**EXERCISE OBJECTIVE:** The entries that follow need to be printed exactly as they are, minus any pictures.

**RECORD SET:**
= = = = =

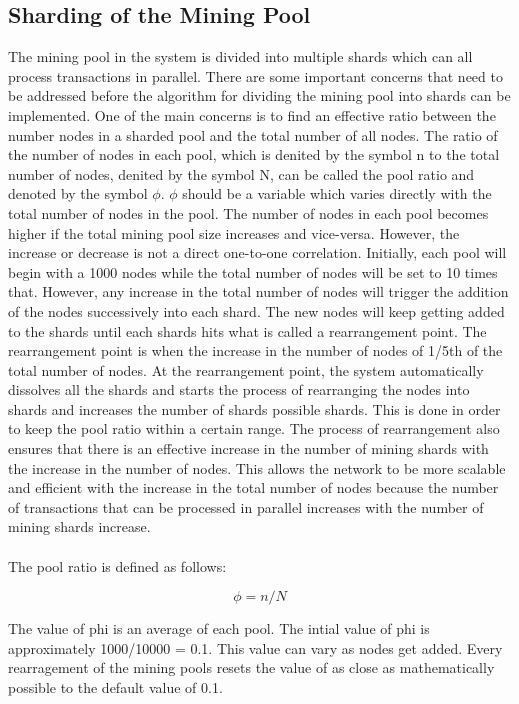 \documentclass[a4paper,twoside,phd]{BYUPhys}
\begin{document}
\subsection{Sharding of the Mining Pool}
The mining pool in the system is divided into multiple shards which can all process transactions in parallel. There are some important concerns that need to be addressed before the algorithm for dividing the mining pool into shards can be implemented. One of the main concerns is to find an effective ratio between the number nodes in a sharded pool and the total number of all nodes. The ratio of the number of nodes in each pool, which is denited by the symbol n to the total number of nodes, denited by the symbol N, can be called the pool ratio and denoted by the symbol $\phi$. $\phi$ should be a variable which varies directly with the total number of nodes in the pool. The number of nodes in each pool becomes higher if the total mining pool size increases and vice-versa. However, the increase or decrease is not a direct one-to-one correlation. Initially, each pool will begin with a 1000 nodes while the total number of nodes will be set to 10 times that. However, any increase in the total number of nodes will trigger the addition of the nodes successively into each shard. The new nodes will keep getting added to the shards until each shards hits what is called a rearrangement point. The rearrangement point is when the increase in the number of nodes of 1/5th of the total number of nodes. At the rearrangement point, the system automatically dissolves all the shards and starts the process of rearranging the nodes into shards and increases the number of shards possible shards. This is done in order to keep the pool ratio within a certain range. The process of rearrangement also ensures that there is an effective increase in the number of mining shards with the increase in the number of nodes. This allows the network to be more scalable and efficient with the increase in the total number of nodes because the number of transactions that can be processed in parallel increases with the number of mining shards increase.
\\
\\
The pool ratio is defined as follows:

\[\phi = n/N\]

The value of phi is an average of each pool. The intial value of phi is approximately 1000/10000 = 0.1. This value can vary as nodes get added. Every rearragement of the mining pools resets the value of \phi as close as mathematically possible to the default value of 0.1.
\end{document}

= = = = =

**WRITTEN SOLUTION:**
 \documentclass[a4paper,twoside,phd]{BYUPhys}
\begin{document}
\subsection{Sharding of the Mining Pool}
The mining pool in the system is divided into multiple shards which can all process transactions in parallel. There are some important concerns that need to be addressed before the algorithm for dividing the mining pool into shards can be implemented. One of the main concerns is to find an effective ratio between the number nodes in a sharded pool and the total number of all nodes. The ratio of the number of nodes in each pool, which is denited by the symbol n to the total number of nodes, denited by the symbol N, can be called the pool ratio and denoted by the symbol $\phi$. $\phi$ should be a variable which varies directly with the total number of nodes in the pool. The number of nodes in each pool becomes higher if the total mining pool size increases and vice-versa. However, the increase or decrease is not a direct one-to-one correlation. Initially, each pool will begin with a 1000 nodes while the total number of nodes will be set to 10 times that. However, any increase in the total number of nodes will trigger the addition of the nodes successively into each shard. The new nodes will keep getting added to the shards until each shards hits what is called a rearrangement point. The rearrangement point is when the increase in the number of nodes of 1/5th of the total number of nodes. At the rearrangement point, the system automatically dissolves all the shards and starts the process of rearranging the nodes into shards and increases the number of shards possible shards. This is done in order to keep the pool ratio within a certain range. The process of rearrangement also ensures that there is an effective increase in the number of mining shards with the increase in the number of nodes. This allows the network to be more scalable and efficient with the increase in the total number of nodes because the number of transactions that can be processed in parallel increases with the number of mining shards increase.
\\
\\
The pool ratio is defined as follows:

\[\phi = n/N\]

The value of phi is an average of each pool. The intial value of phi is approximately 1000/10000 = 0.1. This value can vary as nodes get added. Every rearragement of the mining pools resets the value of \phi as close as mathematically possible to the default value of 0.1.
\end{document}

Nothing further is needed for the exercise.